Related: Sundance 2015: 14 Movies We Can’t Wait to See

Based upon Eleanor Henderson’s 2012 novel, Saints follows a trio of troubled youths (played by Emile Hirsch, Hailee Steinfeld, and Asa Butterfield) as they deal with an unexpected death (and an unplanned pregnancy) in late ’80s New York City. Hawke plays Les, Butterfield’s father, and the other kids’ unlikely father figure: A pot-growing horndog with a bong named Gertrude and a gun named McQueen. When he’s not stumbling out of bed or mucking up one of his various romantic entanglements, Les supplies his de facto family members with the occasional dime-bag and/or life lesson (there’s at least one and a half Hawke N’ Talks to be found here).

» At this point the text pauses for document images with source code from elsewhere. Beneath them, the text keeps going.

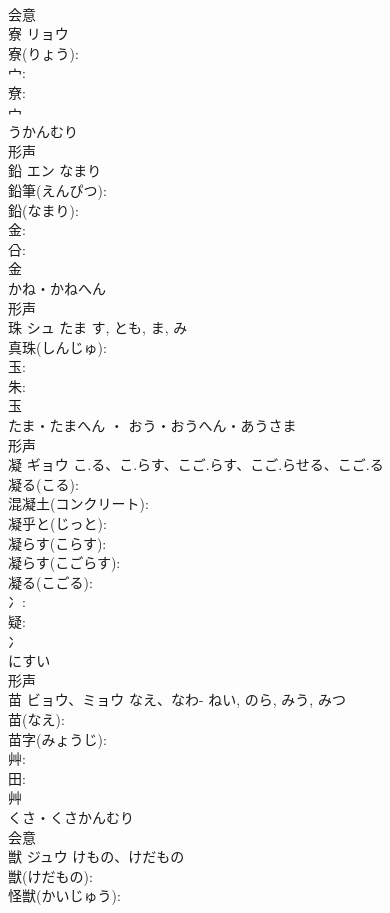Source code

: \documentclass[8pt]{extreport}
\begin{document}
\begin{CJK}{UTF8}{min}
\\	会意 
\\	寮	リョウ			
\\	寮(りょう): 
\\	宀: 
\\	尞: 
\\	宀	
\\	うかんむり	
\\	形声 
\\	鉛	エン	なまり		
\\	鉛筆(えんぴつ): 
\\	鉛(なまり): 
\\	金: 
\\	㕣: 
\\	金	
\\	かね・かねへん	
\\	形声 
\\	珠	シュ	たま	す, とも, ま, み	
\\	真珠(しんじゅ): 
\\	玉: 
\\	朱: 
\\	玉	
\\	たま・たまへん ・ おう・おうへん・あうさま	
\\	形声 
\\	凝	ギョウ	こ.る、こ.らす、こご.らす、こご.らせる、こご.る		
\\	凝る(こる): 
\\	混凝土(コンクリート): 
\\	凝乎と(じっと): 
\\	凝らす(こらす): 
\\	凝らす(こごらす): 
\\	凝る(こごる): 
\\	冫: 
\\	疑: 
\\	冫	
\\	にすい	
\\	形声 
\\	苗	ビョウ、ミョウ	なえ、なわ-	ねい, のら, みう, みつ	
\\	苗(なえ): 
\\	苗字(みょうじ): 
\\	艸: 
\\	田: 
\\	艸	
\\	くさ・くさかんむり	
\\	会意 
\\	獣	ジュウ	けもの、けだもの		
\\	獣(けだもの): 
\\	怪獣(かいじゅう): 

\end{CJK}
\end{document}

In a movie with a deep bench of characters and a seemingly ever-changing tone, Hawke gives Ten Thousand Saints’ an off-kilter center, playing Les with a cackling, crackling energy that’s so loosey-goosey and natural, it seems like he just sort of stumbled onto the set one day and decided to move in for good. His character is, in many ways, a spiritual spin-off of his good-intentioned dad in Boyhood: A guy who, for all his flaws, is an all-knowing, all-seeing slacker sage, casually reeling off pearls as wisdom as though they were burrs stuck to his overcoat. It’s a pleasure, and a bit of a shock, to see Hawke ease into middle age with such giddiness: After all, who would have thought that the once-so-serious actor who wind up as indie cinema’s coolest dad?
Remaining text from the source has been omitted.